— TASK INPUTS —
---

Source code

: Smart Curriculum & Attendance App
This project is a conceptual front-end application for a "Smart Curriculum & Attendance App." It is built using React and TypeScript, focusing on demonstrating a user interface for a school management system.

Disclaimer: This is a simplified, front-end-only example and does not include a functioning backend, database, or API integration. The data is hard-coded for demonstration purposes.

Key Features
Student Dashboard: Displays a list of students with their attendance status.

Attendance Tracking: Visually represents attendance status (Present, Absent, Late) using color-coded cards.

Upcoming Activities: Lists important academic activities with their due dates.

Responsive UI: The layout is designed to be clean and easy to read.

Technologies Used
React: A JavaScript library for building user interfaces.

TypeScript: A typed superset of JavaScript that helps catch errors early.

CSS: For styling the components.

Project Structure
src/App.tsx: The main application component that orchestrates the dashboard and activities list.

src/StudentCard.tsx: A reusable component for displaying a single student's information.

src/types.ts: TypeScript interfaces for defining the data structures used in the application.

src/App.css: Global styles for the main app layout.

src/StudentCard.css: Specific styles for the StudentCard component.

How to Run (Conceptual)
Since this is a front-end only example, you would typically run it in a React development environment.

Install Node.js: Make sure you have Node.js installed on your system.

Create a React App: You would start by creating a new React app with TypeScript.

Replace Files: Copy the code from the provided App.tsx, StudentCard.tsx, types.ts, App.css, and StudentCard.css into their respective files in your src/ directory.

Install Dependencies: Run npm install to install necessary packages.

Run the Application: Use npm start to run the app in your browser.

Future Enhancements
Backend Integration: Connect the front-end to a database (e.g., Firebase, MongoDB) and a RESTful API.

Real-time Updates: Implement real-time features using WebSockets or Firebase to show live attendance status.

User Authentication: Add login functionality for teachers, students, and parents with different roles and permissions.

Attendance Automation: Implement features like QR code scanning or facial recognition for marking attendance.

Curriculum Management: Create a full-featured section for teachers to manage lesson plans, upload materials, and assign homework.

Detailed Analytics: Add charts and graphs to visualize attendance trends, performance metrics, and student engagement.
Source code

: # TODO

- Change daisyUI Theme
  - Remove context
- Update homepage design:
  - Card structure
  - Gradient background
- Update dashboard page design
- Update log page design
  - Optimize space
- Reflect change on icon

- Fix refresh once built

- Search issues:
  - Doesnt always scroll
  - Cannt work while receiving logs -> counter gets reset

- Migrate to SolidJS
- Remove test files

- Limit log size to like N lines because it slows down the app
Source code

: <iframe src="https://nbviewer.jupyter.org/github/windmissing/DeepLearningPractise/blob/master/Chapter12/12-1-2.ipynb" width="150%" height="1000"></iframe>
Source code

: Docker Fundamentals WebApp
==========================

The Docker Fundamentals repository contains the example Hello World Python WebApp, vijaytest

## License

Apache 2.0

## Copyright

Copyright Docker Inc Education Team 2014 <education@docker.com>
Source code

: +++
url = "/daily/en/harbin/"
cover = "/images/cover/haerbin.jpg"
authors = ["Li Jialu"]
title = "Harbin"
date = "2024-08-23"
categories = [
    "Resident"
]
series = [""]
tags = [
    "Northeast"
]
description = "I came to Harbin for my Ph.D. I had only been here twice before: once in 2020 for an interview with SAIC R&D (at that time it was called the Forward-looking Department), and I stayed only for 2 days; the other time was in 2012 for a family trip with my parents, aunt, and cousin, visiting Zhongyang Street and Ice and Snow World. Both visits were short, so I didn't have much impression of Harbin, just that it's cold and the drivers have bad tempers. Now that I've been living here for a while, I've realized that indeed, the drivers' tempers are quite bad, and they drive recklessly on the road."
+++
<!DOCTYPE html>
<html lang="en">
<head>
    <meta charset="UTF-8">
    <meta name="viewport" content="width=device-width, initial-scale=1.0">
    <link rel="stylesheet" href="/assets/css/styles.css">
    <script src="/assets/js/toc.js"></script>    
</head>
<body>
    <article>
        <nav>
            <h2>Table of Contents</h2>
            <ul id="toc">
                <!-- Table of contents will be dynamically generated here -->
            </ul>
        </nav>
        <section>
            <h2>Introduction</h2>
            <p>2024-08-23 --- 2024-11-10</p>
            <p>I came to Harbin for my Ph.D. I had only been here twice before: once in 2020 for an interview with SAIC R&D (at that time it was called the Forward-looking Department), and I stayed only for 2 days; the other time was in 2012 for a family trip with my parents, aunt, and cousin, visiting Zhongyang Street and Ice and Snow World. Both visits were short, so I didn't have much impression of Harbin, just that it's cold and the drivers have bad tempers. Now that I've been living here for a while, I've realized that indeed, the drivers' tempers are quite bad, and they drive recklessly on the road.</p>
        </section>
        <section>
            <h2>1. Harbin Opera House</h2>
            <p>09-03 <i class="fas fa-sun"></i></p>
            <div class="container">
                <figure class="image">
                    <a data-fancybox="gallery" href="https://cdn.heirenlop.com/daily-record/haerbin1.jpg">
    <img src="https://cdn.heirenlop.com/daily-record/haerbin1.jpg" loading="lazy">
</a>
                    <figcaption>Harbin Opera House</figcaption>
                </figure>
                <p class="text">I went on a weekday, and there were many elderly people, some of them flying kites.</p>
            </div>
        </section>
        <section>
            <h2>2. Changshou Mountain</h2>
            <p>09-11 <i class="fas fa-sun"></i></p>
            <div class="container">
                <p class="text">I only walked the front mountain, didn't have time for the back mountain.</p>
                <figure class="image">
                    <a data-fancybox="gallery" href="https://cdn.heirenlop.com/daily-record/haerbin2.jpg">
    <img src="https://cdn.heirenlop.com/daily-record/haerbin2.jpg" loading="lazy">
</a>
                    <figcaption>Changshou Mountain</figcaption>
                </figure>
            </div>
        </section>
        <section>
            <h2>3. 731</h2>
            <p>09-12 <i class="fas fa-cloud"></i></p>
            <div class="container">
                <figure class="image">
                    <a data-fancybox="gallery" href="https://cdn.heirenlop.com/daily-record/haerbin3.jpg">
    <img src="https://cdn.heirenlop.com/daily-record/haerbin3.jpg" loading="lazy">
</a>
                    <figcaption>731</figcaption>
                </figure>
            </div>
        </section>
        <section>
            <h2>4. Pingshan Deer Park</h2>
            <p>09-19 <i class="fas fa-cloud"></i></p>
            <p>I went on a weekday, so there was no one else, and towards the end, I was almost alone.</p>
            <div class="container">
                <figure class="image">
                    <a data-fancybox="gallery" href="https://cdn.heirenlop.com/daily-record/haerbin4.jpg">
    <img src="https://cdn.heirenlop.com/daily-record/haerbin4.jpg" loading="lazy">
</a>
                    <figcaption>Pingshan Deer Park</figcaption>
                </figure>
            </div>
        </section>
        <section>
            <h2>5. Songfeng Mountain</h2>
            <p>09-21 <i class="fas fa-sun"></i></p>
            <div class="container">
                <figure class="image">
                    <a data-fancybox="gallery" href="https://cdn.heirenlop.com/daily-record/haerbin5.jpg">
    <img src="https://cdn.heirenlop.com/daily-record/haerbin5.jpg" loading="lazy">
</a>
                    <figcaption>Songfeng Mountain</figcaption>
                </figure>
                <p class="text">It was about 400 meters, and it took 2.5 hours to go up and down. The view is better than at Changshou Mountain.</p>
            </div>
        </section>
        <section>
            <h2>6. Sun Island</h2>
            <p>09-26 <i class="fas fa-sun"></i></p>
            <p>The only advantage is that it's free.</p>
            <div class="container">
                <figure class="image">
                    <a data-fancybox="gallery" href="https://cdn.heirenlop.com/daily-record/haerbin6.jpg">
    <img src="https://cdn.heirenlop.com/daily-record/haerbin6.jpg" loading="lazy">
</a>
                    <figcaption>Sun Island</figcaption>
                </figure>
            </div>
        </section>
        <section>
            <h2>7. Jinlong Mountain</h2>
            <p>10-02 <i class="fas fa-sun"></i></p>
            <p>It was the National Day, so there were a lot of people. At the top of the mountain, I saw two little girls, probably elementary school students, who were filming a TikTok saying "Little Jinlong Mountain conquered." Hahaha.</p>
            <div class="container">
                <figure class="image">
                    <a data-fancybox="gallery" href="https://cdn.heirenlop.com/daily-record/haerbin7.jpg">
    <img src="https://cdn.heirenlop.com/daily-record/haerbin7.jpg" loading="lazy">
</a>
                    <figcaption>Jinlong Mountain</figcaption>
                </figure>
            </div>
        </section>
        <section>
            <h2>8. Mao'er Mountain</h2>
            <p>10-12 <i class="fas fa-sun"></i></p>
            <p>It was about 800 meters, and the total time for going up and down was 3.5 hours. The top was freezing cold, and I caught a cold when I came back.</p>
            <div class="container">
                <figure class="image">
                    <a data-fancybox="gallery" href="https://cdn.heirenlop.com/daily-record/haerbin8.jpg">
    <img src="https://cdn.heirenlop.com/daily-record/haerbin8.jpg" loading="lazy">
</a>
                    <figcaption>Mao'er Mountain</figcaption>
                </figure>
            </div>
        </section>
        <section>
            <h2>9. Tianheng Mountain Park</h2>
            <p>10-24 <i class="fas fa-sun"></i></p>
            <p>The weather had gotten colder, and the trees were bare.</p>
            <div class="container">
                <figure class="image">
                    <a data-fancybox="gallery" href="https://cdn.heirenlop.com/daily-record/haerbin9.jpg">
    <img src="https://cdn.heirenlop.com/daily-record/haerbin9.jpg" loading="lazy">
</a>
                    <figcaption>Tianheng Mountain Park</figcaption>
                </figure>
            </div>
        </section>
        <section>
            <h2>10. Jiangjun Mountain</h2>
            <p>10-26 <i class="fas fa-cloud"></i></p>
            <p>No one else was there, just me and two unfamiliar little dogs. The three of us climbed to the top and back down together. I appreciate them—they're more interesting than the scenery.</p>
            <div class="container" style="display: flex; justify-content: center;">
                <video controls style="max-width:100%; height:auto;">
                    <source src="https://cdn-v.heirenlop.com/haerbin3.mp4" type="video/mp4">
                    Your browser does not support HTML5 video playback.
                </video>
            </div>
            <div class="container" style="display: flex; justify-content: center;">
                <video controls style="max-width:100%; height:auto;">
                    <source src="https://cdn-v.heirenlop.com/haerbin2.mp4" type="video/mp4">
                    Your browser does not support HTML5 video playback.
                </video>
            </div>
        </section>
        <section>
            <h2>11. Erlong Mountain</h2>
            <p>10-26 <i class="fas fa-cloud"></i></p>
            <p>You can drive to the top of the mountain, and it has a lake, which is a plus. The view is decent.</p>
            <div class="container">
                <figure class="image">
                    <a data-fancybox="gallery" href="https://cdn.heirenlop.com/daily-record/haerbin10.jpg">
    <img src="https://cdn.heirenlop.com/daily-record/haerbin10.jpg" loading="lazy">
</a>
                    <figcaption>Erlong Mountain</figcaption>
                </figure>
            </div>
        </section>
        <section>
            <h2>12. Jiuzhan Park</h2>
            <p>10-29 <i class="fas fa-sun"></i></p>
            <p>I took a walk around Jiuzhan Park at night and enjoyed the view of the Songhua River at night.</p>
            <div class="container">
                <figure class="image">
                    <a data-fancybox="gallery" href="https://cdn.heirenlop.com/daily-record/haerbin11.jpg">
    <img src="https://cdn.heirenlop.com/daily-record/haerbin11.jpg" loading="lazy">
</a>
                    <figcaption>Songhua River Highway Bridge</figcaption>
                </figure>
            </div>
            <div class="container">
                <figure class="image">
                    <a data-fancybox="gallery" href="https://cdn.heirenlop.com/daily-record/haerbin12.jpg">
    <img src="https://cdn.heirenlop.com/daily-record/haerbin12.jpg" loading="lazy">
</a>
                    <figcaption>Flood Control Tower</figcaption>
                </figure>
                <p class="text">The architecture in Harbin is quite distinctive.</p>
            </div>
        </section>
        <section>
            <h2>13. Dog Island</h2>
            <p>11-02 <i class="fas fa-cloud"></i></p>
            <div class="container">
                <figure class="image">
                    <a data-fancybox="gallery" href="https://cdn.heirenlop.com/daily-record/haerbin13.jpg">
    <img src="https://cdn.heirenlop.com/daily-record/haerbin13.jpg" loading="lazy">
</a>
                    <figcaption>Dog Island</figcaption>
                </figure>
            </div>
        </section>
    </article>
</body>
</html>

---

Keep only the lines of the listing that contain the word "House", and copy them.

            <h2>1. Harbin Opera House</h2>
                    <figcaption>Harbin Opera House</figcaption>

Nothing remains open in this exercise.